*** Block opens ***

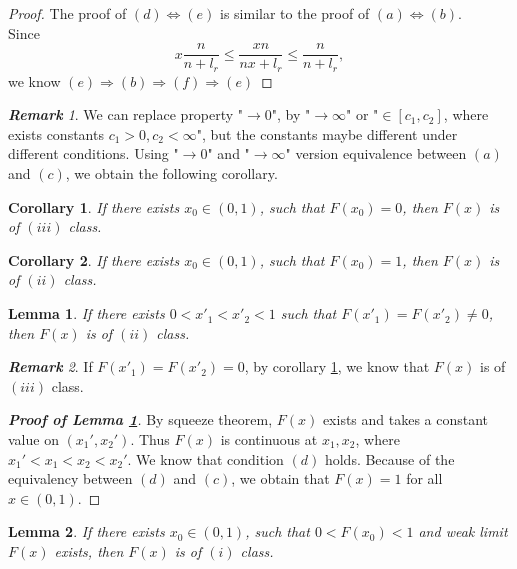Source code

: \documentclass[12pt]{article}
\theoremstyle{plain}
\newtheorem{lem}{\textbf{Lemma}}
\newtheorem{cor}{\textbf{Corollary}}
\theoremstyle{definition}
\theoremstyle{remark}
\newtheorem{rem}{\textbf{Remark}}
\begin{document}
\begin{proof}
	The proof of $(d)\Leftrightarrow(e)$ is similar to the proof of $(a)\Leftrightarrow(b)$. \\
	Since
	\begin{equation*}
x\dfrac{n}{n+l_r}\leq \dfrac{xn}{nx+l_r}\leq \dfrac{n}{n+l_r},
	\end{equation*}
we know $(e)\Rightarrow (b)\Rightarrow (f)\Rightarrow (e)$
\end{proof}
\begin{rem}\label{rem6}
	We can replace property "$\to 0$", by "$\to \infty$"  or  "$\in [c_1,c_2] $, where exists constants $c_1>0, c_2<\infty$", but the constants maybe different under different conditions. Using "$\to 0$" and "$\to \infty$" version equivalence between $(a)$ and $(c)$, we obtain the following corollary.
\end{rem}
\begin{cor}\label{corollary1}
If there exists $x_0\in (0,1)$, such that $F(x_0)=0$, then $F(x)$ is of $(iii)$ class. 
\end{cor}
\begin{cor}
	If there exists $x_0\in (0,1)$, such that $F(x_0)=1$, then $F(x)$ is of $(ii)$ class. 
\end{cor}

\begin{lem}\label{lem4_new}
    If there exists $0<x'_{1}<x'_{2}<1$ such that $F(x'_1)=F(x'_2)\neq 0$, then $F(x)$ is of $(ii)$ class. 
\end{lem}
\begin{rem}\label{rem7_new}
	If $F(x'_1)=F(x'_2)=0$, by corollary \ref{corollary1}, we know that $F(x)$ is of $(iii)$ class.\\
\end{rem}
\begin{proof}[\textit{\textbf{Proof of Lemma \ref{lem4_new}}}]
    By squeeze theorem, $F(x)$ exists and takes a constant value on $(x_1',x_2')$. Thus $F(x)$  is continuous at $x_1,x_2$, where $x_1'<x_1<x_2<x_2'$. We know that condition $(d)$ holds. Because of the equivalency between $(d)$ and $(c)$, we obtain that $F(x)=1$ for all $x \in(0,1)$.
\end{proof}
\begin{lem}
If there exists $x_0\in (0,1)$, such that $0<F(x_0)<1$ and weak limit $F(x)$ exists, then $F(x)$ is of $(i)$ class. 
\end{lem}
\end{document}
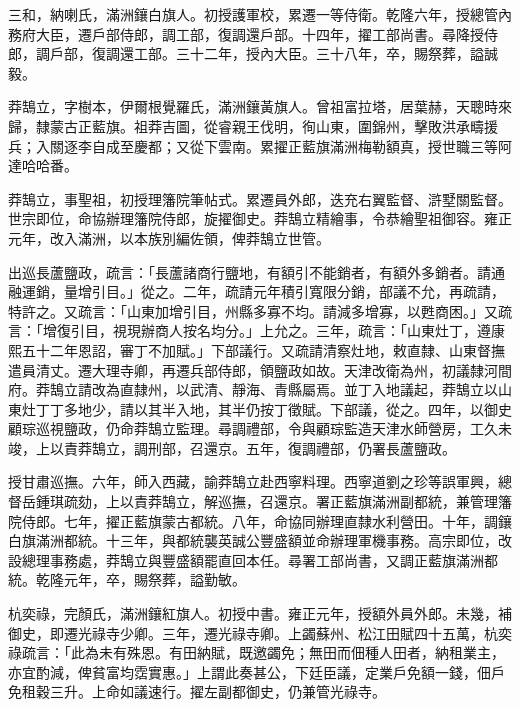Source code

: \begin{pinyinscope}
三和，納喇氏，滿洲鑲白旗人。初授護軍校，累遷一等侍衛。乾隆六年，授總管內務府大臣，遷戶部侍郎，調工部，復調還戶部。十四年，擢工部尚書。尋降授侍郎，調戶部，復調還工部。三十二年，授內大臣。三十八年，卒，賜祭葬，謚誠毅。

莽鵠立，字樹本，伊爾根覺羅氏，滿洲鑲黃旗人。曾祖富拉塔，居葉赫，天聰時來歸，隸蒙古正藍旗。祖莽吉圖，從睿親王伐明，徇山東，圍錦州，擊敗洪承疇援兵；入關逐李自成至慶都；又從下雲南。累擢正藍旗滿洲梅勒額真，授世職三等阿達哈哈番。

莽鵠立，事聖祖，初授理籓院筆帖式。累遷員外郎，迭充右翼監督、滸墅關監督。世宗即位，命協辦理籓院侍郎，旋擢御史。莽鵠立精繪事，令恭繪聖祖御容。雍正元年，改入滿洲，以本族別編佐領，俾莽鵠立世管。

出巡長蘆鹽政，疏言：「長蘆諸商行鹽地，有額引不能銷者，有額外多銷者。請通融運銷，量增引目。」從之。二年，疏請元年積引寬限分銷，部議不允，再疏請，特許之。又疏言：「山東加增引目，州縣多寡不均。請減多增寡，以甦商困。」又疏言：「增復引目，視現辦商人按名均分。」上允之。三年，疏言：「山東灶丁，遵康熙五十二年恩詔，審丁不加賦。」下部議行。又疏請清察灶地，敕直隸、山東督撫遣員清丈。遷大理寺卿，再遷兵部侍郎，領鹽政如故。天津改衛為州，初議隸河間府。莽鵠立請改為直隸州，以武清、靜海、青縣屬焉。並丁入地議起，莽鵠立以山東灶丁丁多地少，請以其半入地，其半仍按丁徵賦。下部議，從之。四年，以御史顧琮巡視鹽政，仍命莽鵠立監理。尋調禮部，令與顧琮監造天津水師營房，工久未竣，上以責莽鵠立，調刑部，召還京。五年，復調禮部，仍署長蘆鹽政。

授甘肅巡撫。六年，師入西藏，諭莽鵠立赴西寧料理。西寧道劉之珍等誤軍興，總督岳鍾琪疏劾，上以責莽鵠立，解巡撫，召還京。署正藍旗滿洲副都統，兼管理籓院侍郎。七年，擢正藍旗蒙古都統。八年，命協同辦理直隸水利營田。十年，調鑲白旗滿洲都統。十三年，與都統襲英誠公豐盛額並命辦理軍機事務。高宗即位，改設總理事務處，莽鵠立與豐盛額罷直回本任。尋署工部尚書，又調正藍旗滿洲都統。乾隆元年，卒，賜祭葬，謚勤敏。

杭奕祿，完顏氏，滿洲鑲紅旗人。初授中書。雍正元年，授額外員外郎。未幾，補御史，即遷光祿寺少卿。三年，遷光祿寺卿。上蠲蘇州、松江田賦四十五萬，杭奕祿疏言：「此為未有殊恩。有田納賦，既邀蠲免；無田而佃種人田者，納租業主，亦宜酌減，俾貧富均霑實惠。」上謂此奏甚公，下廷臣議，定業戶免額一錢，佃戶免租穀三升。上命如議速行。擢左副都御史，仍兼管光祿寺。


\end{pinyinscope}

*** Block closes ***

▶ _YOUR ASSIGNMENT_: The records above should be copied word for word, with the pictures left out.

▶ _PROBLEM SOLUTION_:
Source code

: \documentclass[12pt]{article}
\theoremstyle{plain}
\newtheorem{lem}{\textbf{Lemma}}
\newtheorem{cor}{\textbf{Corollary}}
\theoremstyle{definition}
\theoremstyle{remark}
\newtheorem{rem}{\textbf{Remark}}
\begin{document}
\begin{proof}
	The proof of $(d)\Leftrightarrow(e)$ is similar to the proof of $(a)\Leftrightarrow(b)$. \\
	Since
	\begin{equation*}
x\dfrac{n}{n+l_r}\leq \dfrac{xn}{nx+l_r}\leq \dfrac{n}{n+l_r},
	\end{equation*}
we know $(e)\Rightarrow (b)\Rightarrow (f)\Rightarrow (e)$
\end{proof}
\begin{rem}\label{rem6}
	We can replace property "$\to 0$", by "$\to \infty$"  or  "$\in [c_1,c_2] $, where exists constants $c_1>0, c_2<\infty$", but the constants maybe different under different conditions. Using "$\to 0$" and "$\to \infty$" version equivalence between $(a)$ and $(c)$, we obtain the following corollary.
\end{rem}
\begin{cor}\label{corollary1}
If there exists $x_0\in (0,1)$, such that $F(x_0)=0$, then $F(x)$ is of $(iii)$ class. 
\end{cor}
\begin{cor}
	If there exists $x_0\in (0,1)$, such that $F(x_0)=1$, then $F(x)$ is of $(ii)$ class. 
\end{cor}

\begin{lem}\label{lem4_new}
    If there exists $0<x'_{1}<x'_{2}<1$ such that $F(x'_1)=F(x'_2)\neq 0$, then $F(x)$ is of $(ii)$ class. 
\end{lem}
\begin{rem}\label{rem7_new}
	If $F(x'_1)=F(x'_2)=0$, by corollary \ref{corollary1}, we know that $F(x)$ is of $(iii)$ class.\\
\end{rem}
\begin{proof}[\textit{\textbf{Proof of Lemma \ref{lem4_new}}}]
    By squeeze theorem, $F(x)$ exists and takes a constant value on $(x_1',x_2')$. Thus $F(x)$  is continuous at $x_1,x_2$, where $x_1'<x_1<x_2<x_2'$. We know that condition $(d)$ holds. Because of the equivalency between $(d)$ and $(c)$, we obtain that $F(x)=1$ for all $x \in(0,1)$.
\end{proof}
\begin{lem}
If there exists $x_0\in (0,1)$, such that $0<F(x_0)<1$ and weak limit $F(x)$ exists, then $F(x)$ is of $(i)$ class. 
\end{lem}
\end{document}
Source code

: \begin{pinyinscope}
三和，納喇氏，滿洲鑲白旗人。初授護軍校，累遷一等侍衛。乾隆六年，授總管內務府大臣，遷戶部侍郎，調工部，復調還戶部。十四年，擢工部尚書。尋降授侍郎，調戶部，復調還工部。三十二年，授內大臣。三十八年，卒，賜祭葬，謚誠毅。

莽鵠立，字樹本，伊爾根覺羅氏，滿洲鑲黃旗人。曾祖富拉塔，居葉赫，天聰時來歸，隸蒙古正藍旗。祖莽吉圖，從睿親王伐明，徇山東，圍錦州，擊敗洪承疇援兵；入關逐李自成至慶都；又從下雲南。累擢正藍旗滿洲梅勒額真，授世職三等阿達哈哈番。

莽鵠立，事聖祖，初授理籓院筆帖式。累遷員外郎，迭充右翼監督、滸墅關監督。世宗即位，命協辦理籓院侍郎，旋擢御史。莽鵠立精繪事，令恭繪聖祖御容。雍正元年，改入滿洲，以本族別編佐領，俾莽鵠立世管。

出巡長蘆鹽政，疏言：「長蘆諸商行鹽地，有額引不能銷者，有額外多銷者。請通融運銷，量增引目。」從之。二年，疏請元年積引寬限分銷，部議不允，再疏請，特許之。又疏言：「山東加增引目，州縣多寡不均。請減多增寡，以甦商困。」又疏言：「增復引目，視現辦商人按名均分。」上允之。三年，疏言：「山東灶丁，遵康熙五十二年恩詔，審丁不加賦。」下部議行。又疏請清察灶地，敕直隸、山東督撫遣員清丈。遷大理寺卿，再遷兵部侍郎，領鹽政如故。天津改衛為州，初議隸河間府。莽鵠立請改為直隸州，以武清、靜海、青縣屬焉。並丁入地議起，莽鵠立以山東灶丁丁多地少，請以其半入地，其半仍按丁徵賦。下部議，從之。四年，以御史顧琮巡視鹽政，仍命莽鵠立監理。尋調禮部，令與顧琮監造天津水師營房，工久未竣，上以責莽鵠立，調刑部，召還京。五年，復調禮部，仍署長蘆鹽政。

授甘肅巡撫。六年，師入西藏，諭莽鵠立赴西寧料理。西寧道劉之珍等誤軍興，總督岳鍾琪疏劾，上以責莽鵠立，解巡撫，召還京。署正藍旗滿洲副都統，兼管理籓院侍郎。七年，擢正藍旗蒙古都統。八年，命協同辦理直隸水利營田。十年，調鑲白旗滿洲都統。十三年，與都統襲英誠公豐盛額並命辦理軍機事務。高宗即位，改設總理事務處，莽鵠立與豐盛額罷直回本任。尋署工部尚書，又調正藍旗滿洲都統。乾隆元年，卒，賜祭葬，謚勤敏。

杭奕祿，完顏氏，滿洲鑲紅旗人。初授中書。雍正元年，授額外員外郎。未幾，補御史，即遷光祿寺少卿。三年，遷光祿寺卿。上蠲蘇州、松江田賦四十五萬，杭奕祿疏言：「此為未有殊恩。有田納賦，既邀蠲免；無田而佃種人田者，納租業主，亦宜酌減，俾貧富均霑實惠。」上謂此奏甚公，下廷臣議，定業戶免額一錢，佃戶免租穀三升。上命如議速行。擢左副都御史，仍兼管光祿寺。


\end{pinyinscope}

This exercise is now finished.